Lee County is thinking outside the box to keep the Alico Road extension project, set to give Lehigh Acres commuters another option when heading west and south, on schedule.
The county has a $2 billion list of 10 road projects for the next decade but $986 million is unfunded. Phases two and three of the Alico project were scheduled to begin in late 2027, but because of cost increases, it didn’t fit into the budget until 2030 and won’t be finished until the first quarter of 2033.
Lee County Transportation Director Rob Price offered an alternative to county commissioners during a workshop earlier in April that will push the project completion up by six months.
The first phase, the widening of Alico Road from Airport Haul to Green Meadow roads, now will be broken into two phases.

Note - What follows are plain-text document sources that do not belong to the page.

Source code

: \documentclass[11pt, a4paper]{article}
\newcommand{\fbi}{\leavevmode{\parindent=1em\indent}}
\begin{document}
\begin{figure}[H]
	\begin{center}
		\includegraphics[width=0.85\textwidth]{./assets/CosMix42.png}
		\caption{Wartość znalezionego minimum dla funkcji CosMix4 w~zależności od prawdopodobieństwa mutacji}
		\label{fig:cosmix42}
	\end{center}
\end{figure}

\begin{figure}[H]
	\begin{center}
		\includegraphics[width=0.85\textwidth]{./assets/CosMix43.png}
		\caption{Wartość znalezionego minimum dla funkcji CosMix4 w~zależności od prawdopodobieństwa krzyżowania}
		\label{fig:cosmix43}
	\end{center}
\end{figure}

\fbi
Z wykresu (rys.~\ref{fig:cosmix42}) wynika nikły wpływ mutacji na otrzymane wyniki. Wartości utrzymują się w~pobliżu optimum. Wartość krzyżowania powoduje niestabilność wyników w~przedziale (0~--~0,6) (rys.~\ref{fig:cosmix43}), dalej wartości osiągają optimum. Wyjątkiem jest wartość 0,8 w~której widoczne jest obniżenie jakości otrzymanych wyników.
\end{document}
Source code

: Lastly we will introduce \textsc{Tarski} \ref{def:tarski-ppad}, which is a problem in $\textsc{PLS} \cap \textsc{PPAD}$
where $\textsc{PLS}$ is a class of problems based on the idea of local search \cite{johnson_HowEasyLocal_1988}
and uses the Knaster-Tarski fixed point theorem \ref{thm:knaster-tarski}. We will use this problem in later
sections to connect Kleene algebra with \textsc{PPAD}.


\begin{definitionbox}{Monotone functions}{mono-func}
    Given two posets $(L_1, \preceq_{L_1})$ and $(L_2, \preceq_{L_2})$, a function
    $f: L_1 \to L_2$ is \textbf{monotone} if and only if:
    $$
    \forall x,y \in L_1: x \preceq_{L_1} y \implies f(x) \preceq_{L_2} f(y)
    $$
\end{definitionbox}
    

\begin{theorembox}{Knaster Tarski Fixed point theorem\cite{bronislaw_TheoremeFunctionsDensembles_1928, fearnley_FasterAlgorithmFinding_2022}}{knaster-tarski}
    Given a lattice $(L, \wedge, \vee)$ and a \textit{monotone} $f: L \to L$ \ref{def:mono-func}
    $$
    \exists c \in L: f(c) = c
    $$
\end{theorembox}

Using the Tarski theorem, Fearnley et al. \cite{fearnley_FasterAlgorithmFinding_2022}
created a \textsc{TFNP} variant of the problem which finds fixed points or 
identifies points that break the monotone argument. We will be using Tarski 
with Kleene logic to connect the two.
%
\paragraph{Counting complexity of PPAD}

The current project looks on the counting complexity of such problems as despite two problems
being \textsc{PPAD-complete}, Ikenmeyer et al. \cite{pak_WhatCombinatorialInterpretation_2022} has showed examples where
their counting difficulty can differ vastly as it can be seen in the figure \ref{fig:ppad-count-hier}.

The first phase will include underpasses for wildlife and other mitigation, but the widening of the road will be delayed so the county can use the saved money to move forward with phase two.
Phase two is the most expensive portion, costing $199.5 million, and the most important, Price told commissioners. The new plan will be to build two northbound lanes from State Road 82 to Alico Road for two-lane traffic while building the southbound lanes.
The final phase would be finishing the widening of Alico Road from Airport Haul to Green Meadow and widening of Sunshine Boulevard between State Road 82 and 23rd Street.
“I want to commend you, this is the kind of out-of-the-box thinking I’ve wanted to see for a long time,” Commissioner Brian Hamman said. “It’s fantastic. … Thanks for thinking about trying to get traffic on here as quickly as possible.”
Price also suggested rethinking the widening of the Midpoint Bridge from four to six lanes. The project ranks 10th on the list and was added in 2021 when the cost was $194 million. Now it’s estimated at $589 million.
“The return on investment isn’t there,” Price said.
He said keep the widening project on the list but do a traffic study that includes looking at the Colonial Boulevard-Veterans Parkway corridor to see if there’s a way to improve the intersections at Summerlin Road, McGregor Boulevard and Country Club where there is congestion.
Tier two, which ranks as a project 10 to 20 years out, is $1.3 billion short-funded, Price said. Sunshine Boulevard extension is No. 1 on the list, but commissioners were most interested in the 5.7-mile widening of Burnt Store Road to the Charlotte County line, No. 2 on the list.
“I would love to see us finish the process,” Hamman said.
Planning and design should be done by the end of the year, but money is the only thing holding back construction, Price said.
Commissioners asked Price to see if there was any way to finance the project. Charlotte County widened its portion of the road with special assessments.